Tuesday, October 24, 2017

The Eyes of Isaac Newton . . . and so on

     A couple of weeks ago, Irish poet-physicist Iggy McGovern read here in the DC area and introduced readers to his new poetry collection The Eyes of Isaac Newton (Dedalus Press, 2017).  McGovern's poems involve a wide variety of scientific topics:  vision and color, genetics, quantum theory, and so on -- peopled with scientists and poets -- an amazing variety of topics and verses, scientifically accurate yet accessible to a non-scientist reader.
     McGovern's poems sometimes turn to humor and below I feature three examples of his clerihew.
     From Wikpedia (edited):   A clerihew is a whimsical, four-line biographical poem  -- 
the first line gives the name of the poem's subject,  usually a famous person who at whom fun will be poked.  
The rhyme scheme is AABB, and the rhymes are often forced. The line length and metre are irregular. 

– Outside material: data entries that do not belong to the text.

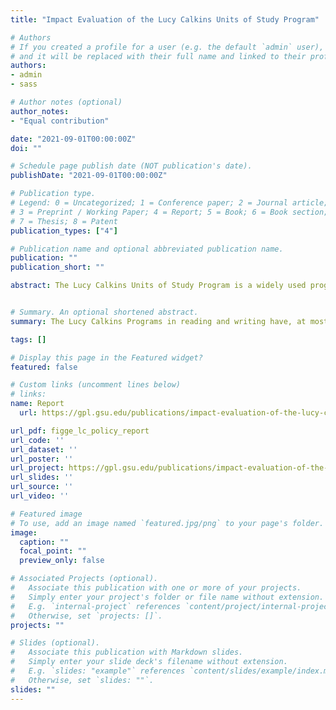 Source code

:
 ```yaml
---
title: "Impact Evaluation of the Lucy Calkins Units of Study Program"

# Authors
# If you created a profile for a user (e.g. the default `admin` user), write the username (folder name) here 
# and it will be replaced with their full name and linked to their profile.
authors:
- admin
- sass

# Author notes (optional)
author_notes:
- "Equal contribution"

date: "2021-09-01T00:00:00Z"
doi: ""

# Schedule page publish date (NOT publication's date).
publishDate: "2021-09-01T00:00:00Z"

# Publication type.
# Legend: 0 = Uncategorized; 1 = Conference paper; 2 = Journal article;
# 3 = Preprint / Working Paper; 4 = Report; 5 = Book; 6 = Book section;
# 7 = Thesis; 8 = Patent
publication_types: ["4"]

# Publication name and optional abbreviated publication name.
publication: ""
publication_short: ""

abstract: The Lucy Calkins Units of Study Program is a widely used program that consists of materials and methods for teaching reading and writing in Grades K–8. In a school district in metro Atlanta, the Lucy Calkins Programs in reading and writing have, at most, very small average effects on student achievement in ELA relative to the “business as usual” approach of using other reading and writing programs. 


# Summary. An optional shortened abstract.
summary: The Lucy Calkins Programs in reading and writing have, at most, very small average effects on student achievement in ELA relative to the “business as usual” approach of using other reading and writing programs. 

tags: []

# Display this page in the Featured widget?
featured: false

# Custom links (uncomment lines below)
# links:
name: Report
  url: https://gpl.gsu.edu/publications/impact-evaluation-of-the-lucy-calkins-units-of-study-program/

url_pdf: figge_lc_policy_report
url_code: ''
url_dataset: ''
url_poster: ''
url_project: https://gpl.gsu.edu/publications/impact-evaluation-of-the-lucy-calkins-units-of-study-program/
url_slides: ''
url_source: ''
url_video: ''

# Featured image
# To use, add an image named `featured.jpg/png` to your page's folder. 
image:
  caption: ""
  focal_point: ""
  preview_only: false

# Associated Projects (optional).
#   Associate this publication with one or more of your projects.
#   Simply enter your project's folder or file name without extension.
#   E.g. `internal-project` references `content/project/internal-project/index.md`.
#   Otherwise, set `projects: []`.
projects: ""

# Slides (optional).
#   Associate this publication with Markdown slides.
#   Simply enter your slide deck's filename without extension.
#   E.g. `slides: "example"` references `content/slides/example/index.md`.
#   Otherwise, set `slides: ""`.
slides: ""
---
```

Because none of McGovern's clerihew feature women, I insert one of my own, 
about unheralded 20th century codebreaker Elizabeth Smith,
 subject of The Woman Who Smashed Codes  by Jason Fagone (Harper Collins, 2017).

Elizabeth Smith,
poet, technologist,
code breaker, Nazi exposer--
and, alas, no one knows her.
And, from Iggy McGovern:

          Albert Einstein
          liked to opine:
          "It's not very nice
          Of God to play dice."  

                    Max Planck
                    is the man to thank
                    for the mysterious phantom
                    that is the quantum.

                              Paul Dirac
                              took a different tack.
                              People thought he was mad as a hatter
                              with his prediction of antimatter.

As with McGovern's previous work (information here), The Eyes of Isaac Newton is good poetry with the added benefit of scientific insights.  Read and enjoy!